Don't you, mah darling ones?”

  Chapter 12 – Fairies

  She led us to the front door of the cottage, and we stepped out with her as she and Wendy held Mandy's hands. I almost fell off of Wendy's shoulder when instead of stepping outside onto the garden paths, we stepped onto the main deck of the Sea Devil.

  Wendy chuckled at the shock on my and Mandywolf's face. Right... Nefertiti is Titiana, an Elder. Got it.

  The pirate said, “Takes a while to get used to that.”

  I nodded. Indeed it would. And it put things into perspective for me too. That no matter how powerful this Elder was, she was still stymied by the powers of imagination here, the reality-bending it is capable of, else she would have done away with the Pan herself and rescued Tink for Wendy, who it looked like she loved like a daughter.

  I thought on that a moment. No, it wasn't the Pan that she couldn't deal with. It was that he surrounded himself with the Lost Boys, who were in his control, that were the obstacle. And the historian I knew, would not injure innocents just to get to the person controlling them against their will.

  It made more sense to me now that I looked at it, that she was an uncorrupted Elder. Standing in the shadows and letting history play out around her while interfering as little as possible. It is a true shame that the other Elders didn't have her sensibilities.

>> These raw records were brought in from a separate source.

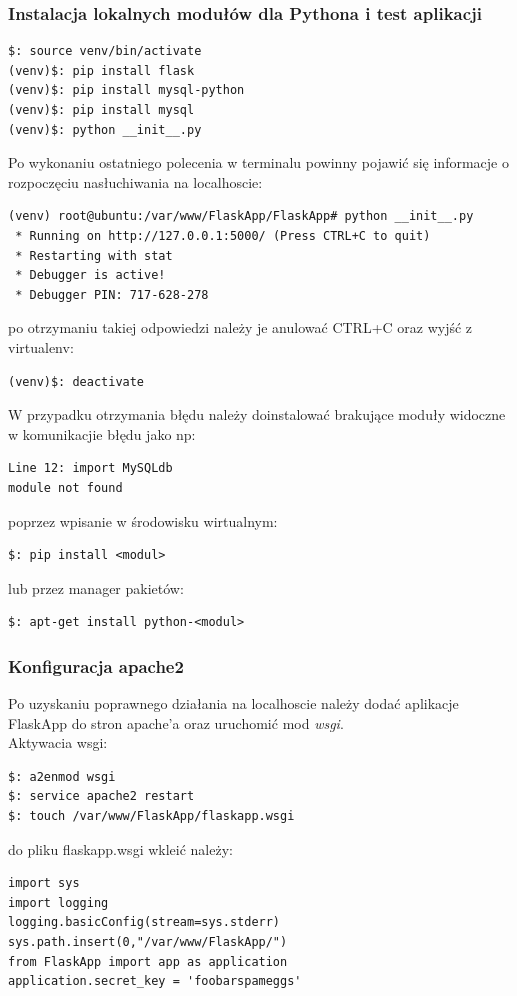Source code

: \documentclass[12pt,a4paper]{article}
\begin{document}
\subsubsection{Instalacja lokalnych modułów dla Pythona i test aplikacji}
\begin{lstlisting}
$: source venv/bin/activate
(venv)$: pip install flask
(venv)$: pip install mysql-python
(venv)$: pip install mysql 
(venv)$: python __init__.py
\end{lstlisting}
Po wykonaniu ostatniego polecenia w terminalu powinny pojawić się informacje o rozpoczęciu nasłuchiwania na localhoscie:
\begin{lstlisting}
(venv) root@ubuntu:/var/www/FlaskApp/FlaskApp# python __init__.py 
 * Running on http://127.0.0.1:5000/ (Press CTRL+C to quit)
 * Restarting with stat
 * Debugger is active!
 * Debugger PIN: 717-628-278
\end{lstlisting}
po otrzymaniu takiej odpowiedzi należy je anulować CTRL+C oraz wyjść z virtualenv:
\begin{lstlisting}
(venv)$: deactivate
\end{lstlisting}
W przypadku otrzymania błędu należy doinstalować brakujące moduły widoczne w komunikacjie błędu jako np: 
\begin{lstlisting}
Line 12: import MySQLdb 
module not found
\end{lstlisting}
poprzez wpisanie w środowisku wirtualnym:
\begin{lstlisting}
$: pip install <modul>
\end{lstlisting} 
lub przez manager pakietów:
\begin{lstlisting}
$: apt-get install python-<modul>
\end{lstlisting}

\subsubsection{Konfiguracja apache2}

Po uzyskaniu poprawnego działania na localhoscie należy dodać aplikacje FlaskApp do stron apache'a oraz uruchomić mod \textit{wsgi}.\\

Aktywacia wsgi:
\begin{lstlisting}
$: a2enmod wsgi
$: service apache2 restart
$: touch /var/www/FlaskApp/flaskapp.wsgi
\end{lstlisting}
do pliku flaskapp.wsgi wkleić należy:
\begin{lstlisting}
import sys
import logging
logging.basicConfig(stream=sys.stderr)
sys.path.insert(0,"/var/www/FlaskApp/")
from FlaskApp import app as application
application.secret_key = 'foobarspameggs'
\end{lstlisting}
\newpage
\end{document}
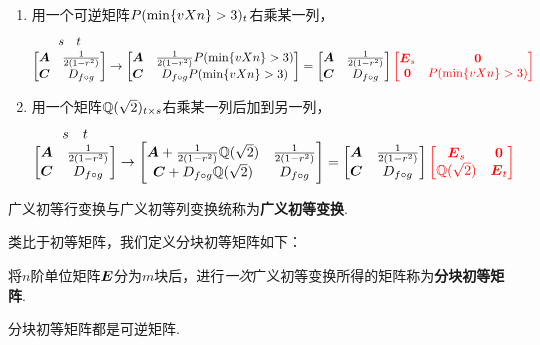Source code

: \begin{definition}
\begin{enumerate}
\item 用一个可逆矩阵\(\P_t\)右乘某一列，\[
\originalmatrixHead \to \begin{bmatrix}
\A & \B \P \\
\C & \D \P
\end{bmatrix} = \originalmatrix {\color{red} \begin{bmatrix}
\E_s & \z \\
\z & \P
\end{bmatrix}}
\]

\item 用一个矩阵\(\Q_{t \times s}\)右乘某一列后加到另一列，\[
\originalmatrixHead \to \begin{bmatrix}
\A + \B \Q & \B \\
\C + \D \Q & \D
\end{bmatrix} = \originalmatrix {\color{red} \begin{bmatrix}
\E_s & \z \\
\Q & \E_t
\end{bmatrix}}
\]
\end{enumerate}

广义初等行变换与广义初等列变换统称为\textbf{广义初等变换}.
\end{definition}

类比于初等矩阵，我们定义分块初等矩阵如下：
\begin{definition}
将\(n\)阶单位矩阵\(\E\)分为\(m\)块后，进行\emph{一次}广义初等变换所得的矩阵称为\textbf{分块初等矩阵}.
\end{definition}

\begin{property}
分块初等矩阵都是可逆矩阵.
\end{property}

  I glanced over to see Gerald leading the men in stowing the dory. How did that get back to the ship? Wait... I really didn't want the answer, now did I? If the pirates had looked afraid before, and talking in whispers when we arrived, they looked positively terrified now that the Sea Hag had joined us on board. You could have heard a pin drop anywhere on the ship.

  I buzzed over to the railing and landed on it to look back toward the little beach we had landed at earlier, then turned to see a puzzling sight. Wendy was standing there, in all her imposing glory, eyes a bare slit in the shadow of her hat, arms crossed over her chest as a heavy booted foot tapped the deck while she looked at Mandy expectantly.